С трудом опираюсь на кровать за спиной — только так при качке ощущаю себя более-менее. Хотя бы ясно, где я в пространстве.
Ощущаю прикосновение к ногам.
— Что делаешь?
Роман берет стопу и ведет по лодыжке. Нога покрывается мурашками до бедра.
— Тебе нужно обуться, — только когда он сказал, понимаю, что он надевает мне туфли.
Каблуки на яхте — зло. Я и босиком еле стояла.
Роман сгребает меня одной рукой. Я дезориентирована, еще и качка: чтобы удержаться на ногах, приходится полностью ему довериться.
— Кругом лес, бежать некуда. Это подстраховка, чтобы не пришлось искать тебя. Идем, — он тянет меня, как овцу. — Осторожно, ступенька.
На палубу взбираюсь с трудом, борясь с непрекращающейся качкой. Наверху холодно. Всей кожей ощущаю холодноватый соленый бриз. Съеживаюсь, покрываясь холодными мурашками.
— Держи, — Роман набрасывает на плечи свой пиджак.
Одной рукой обнимает, как любимую. Только любимых не похищают. Не надевают на голову мешки и не заковывают руки.
— Пойдем, — по палубе я еще могу идти, а перед трапом Роман поднимает меня одной рукой. — Подожми ноги.

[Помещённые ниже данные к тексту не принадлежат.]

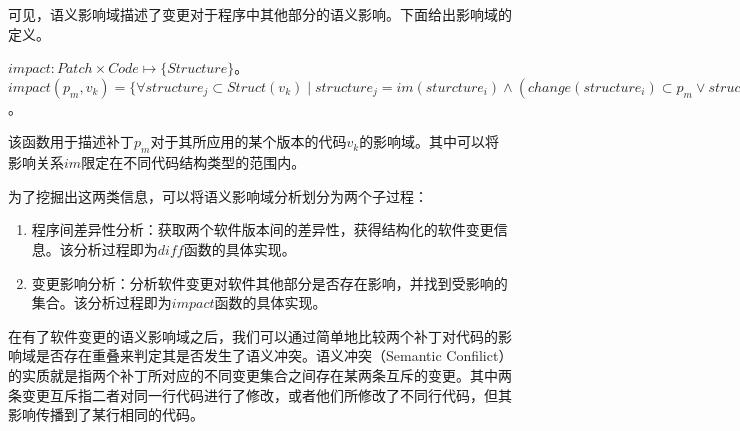 %	
%
%	

可见，语义影响域描述了变更对于程序中其他部分的语义影响。下面给出影响域的定义。

\begin{definition}
	$impact: Patch \times Code \mapsto \{Structure\}$。$impact(p_m, v_k) = \{ \forall structure_j \subset Struct(v_k) \mid structure_j = im(sturcture_i) \land (change(structure_i) \subset p_m \lor structure_i \subset impact(p_m,v_k)),structure_i,structure_j \subset Struct(v_k),v_k \subset Code,p_m \subset Pat(v_k), i,j,k,m \subset \mathbb{N} \}$。
\end{definition}

该函数用于描述补丁$p_m$对于其所应用的某个版本的代码$v_k$的影响域。其中可以将影响关系$im$限定在不同代码结构类型的范围内。

为了挖掘出这两类信息，可以将语义影响域分析划分为两个子过程：
\begin{enumerate}
	\item 程序间差异性分析：获取两个软件版本间的差异性，获得结构化的软件变更信息。该分析过程即为$diff$函数的具体实现。
	\item 变更影响分析：分析软件变更对软件其他部分是否存在影响，并找到受影响的集合。该分析过程即为$impact$函数的具体实现。
\end{enumerate}



在有了软件变更的语义影响域之后，我们可以通过简单地比较两个补丁对代码的影响域是否存在重叠来判定其是否发生了语义冲突。语义冲突（Semantic Confilict）的实质就是指两个补丁所对应的不同变更集合之间存在某两条互斥的变更。其中两条变更互斥指二者对同一行代码进行了修改，或者他们所修改了不同行代码，但其影响传播到了某行相同的代码。

%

Он переносит меня на пирс.
Мы одни здесь, иначе кто-то бы поднял панику, увидев связанную девушку. Но здесь только ветер, холод, крики чаек… и Роман.

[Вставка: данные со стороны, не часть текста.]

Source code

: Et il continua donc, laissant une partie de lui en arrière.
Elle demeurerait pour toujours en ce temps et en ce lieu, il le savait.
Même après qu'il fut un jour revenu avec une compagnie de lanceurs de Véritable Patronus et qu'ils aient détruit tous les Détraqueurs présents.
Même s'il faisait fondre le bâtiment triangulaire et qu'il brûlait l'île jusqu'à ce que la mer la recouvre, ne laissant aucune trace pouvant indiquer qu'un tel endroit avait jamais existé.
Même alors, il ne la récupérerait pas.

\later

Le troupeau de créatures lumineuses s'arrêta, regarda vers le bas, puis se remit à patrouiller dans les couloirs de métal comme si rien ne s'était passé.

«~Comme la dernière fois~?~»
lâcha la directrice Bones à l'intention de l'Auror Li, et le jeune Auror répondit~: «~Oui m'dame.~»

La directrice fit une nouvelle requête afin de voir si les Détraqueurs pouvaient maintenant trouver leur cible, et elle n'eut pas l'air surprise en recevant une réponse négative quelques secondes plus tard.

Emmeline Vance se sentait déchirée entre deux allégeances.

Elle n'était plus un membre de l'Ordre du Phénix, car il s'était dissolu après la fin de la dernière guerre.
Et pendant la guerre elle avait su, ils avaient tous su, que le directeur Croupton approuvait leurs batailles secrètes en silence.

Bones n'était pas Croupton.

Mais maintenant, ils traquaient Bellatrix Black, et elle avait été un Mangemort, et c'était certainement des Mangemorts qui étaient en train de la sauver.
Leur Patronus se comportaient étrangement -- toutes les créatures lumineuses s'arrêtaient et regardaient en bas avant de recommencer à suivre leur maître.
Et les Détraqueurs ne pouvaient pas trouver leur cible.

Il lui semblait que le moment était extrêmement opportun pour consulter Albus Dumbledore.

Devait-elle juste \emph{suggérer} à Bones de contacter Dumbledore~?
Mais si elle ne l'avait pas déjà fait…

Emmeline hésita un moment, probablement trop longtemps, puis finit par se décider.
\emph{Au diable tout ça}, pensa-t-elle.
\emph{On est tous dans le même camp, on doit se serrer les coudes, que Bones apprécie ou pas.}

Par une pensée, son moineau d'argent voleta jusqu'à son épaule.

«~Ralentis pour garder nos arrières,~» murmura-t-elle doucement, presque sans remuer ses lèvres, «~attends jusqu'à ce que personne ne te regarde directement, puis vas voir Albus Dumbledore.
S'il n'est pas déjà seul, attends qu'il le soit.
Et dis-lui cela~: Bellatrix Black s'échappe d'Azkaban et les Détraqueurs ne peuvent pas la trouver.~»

На каблуках неудобно идти по старому, щербатому бетону. Шпильки попадают в выбоины. Роман терпеливо ждет пару минут, а затем подхватывает на руки.

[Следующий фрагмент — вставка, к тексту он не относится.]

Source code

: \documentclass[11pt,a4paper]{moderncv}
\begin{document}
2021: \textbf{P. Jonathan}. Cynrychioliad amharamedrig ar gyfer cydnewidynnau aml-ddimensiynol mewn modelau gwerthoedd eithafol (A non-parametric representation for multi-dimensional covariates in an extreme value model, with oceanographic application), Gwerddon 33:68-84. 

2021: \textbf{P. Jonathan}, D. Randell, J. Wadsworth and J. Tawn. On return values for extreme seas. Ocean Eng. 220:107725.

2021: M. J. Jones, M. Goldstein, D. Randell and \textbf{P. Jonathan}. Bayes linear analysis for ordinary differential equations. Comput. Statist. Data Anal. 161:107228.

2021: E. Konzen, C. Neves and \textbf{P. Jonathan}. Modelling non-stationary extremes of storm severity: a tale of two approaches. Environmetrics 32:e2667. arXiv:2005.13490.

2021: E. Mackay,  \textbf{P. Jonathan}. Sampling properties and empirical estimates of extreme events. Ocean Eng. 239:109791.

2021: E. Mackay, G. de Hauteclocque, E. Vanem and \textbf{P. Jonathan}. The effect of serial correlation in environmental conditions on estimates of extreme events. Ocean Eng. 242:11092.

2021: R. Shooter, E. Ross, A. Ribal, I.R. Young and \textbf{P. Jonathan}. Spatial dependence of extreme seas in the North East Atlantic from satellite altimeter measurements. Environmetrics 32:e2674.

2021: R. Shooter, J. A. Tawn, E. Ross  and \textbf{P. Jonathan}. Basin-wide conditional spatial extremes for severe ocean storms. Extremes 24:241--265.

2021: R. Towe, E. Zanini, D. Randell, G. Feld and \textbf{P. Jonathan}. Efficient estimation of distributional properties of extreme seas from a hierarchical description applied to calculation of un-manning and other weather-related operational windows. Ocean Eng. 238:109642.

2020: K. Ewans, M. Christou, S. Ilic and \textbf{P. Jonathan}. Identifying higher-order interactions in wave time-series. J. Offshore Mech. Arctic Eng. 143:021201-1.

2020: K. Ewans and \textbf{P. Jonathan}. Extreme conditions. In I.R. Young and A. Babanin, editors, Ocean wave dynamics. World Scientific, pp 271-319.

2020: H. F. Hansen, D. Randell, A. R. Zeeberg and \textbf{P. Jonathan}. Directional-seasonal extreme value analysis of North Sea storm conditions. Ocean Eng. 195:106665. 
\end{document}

— Я тебя отнесу, расслабься.
Со стороны суши тянет холодом. Так я понимаю, что это лес: такая сырая промозглость возможна только там.
Роман сажает меня в машину. Здесь тепло, но все равно колотит.
— Я тебя пристегну, — предупреждает он, расправляя ремень на груди. — Не бойся, Вера. Если твой муж будет разумно себя вести… Все обойдется, клянусь жизнью.
Ян и разумность — вещи несовместимые.
Сжимаюсь в комок, ощущая, как мотает на сиденье, пока внедорожник пробирается по разбитой лесной дороге. Со скованными руками неудобно. Под мешок просачивается густой лесной запах. Мы в диком, удаленном месте, где им ничего не помешает и легко будет спрятать тело… Мое тело.
Часа через полтора — а это значит, что от пирса мы уехали очень далеко, внедорожник останавливается. Рук я уже не чувствую, но Роману я об этом не сказала. Всю дорогу промолчала, как немая.
— Мы на месте, — он выходит из машины. Я жду, пока выведут меня.
Здесь некуда бежать.
И Ян меня не найдет, пока Роман сам не позвонит и не выдвинет требования. Как со Златой.
Роман открывает дверь и прямо из салона берет меня на руки. Как похищенную невесту, вносит меня в дом.
Пахнет свежей сосной и камином.
Роман ставит меня на ноги. Лодыжки зябнут, запястья болят, словно их отрезают колючей проволокой.
Он осторожно снимает мешок.
Глаза режет от света, и я опускаю веки. Обхватывает стан, словно обнимает, чтобы расстегнуть наручники. Двигать руками так больно, что не могу сдержать стон.
— Прости.
Пытается растирать запястья и это больно, как пытка.
— Не надо!
— Пока Горский не ответит, мы останемся здесь. Ты голодна?
Молчу, глядя на красные следы от наручников. Мне так паршиво, что не могу говорить. Он не рычит на меня, не бьет, как можно ждать от похитителя, но от этого еще гаже. Меня обманули. Развели, как девочку.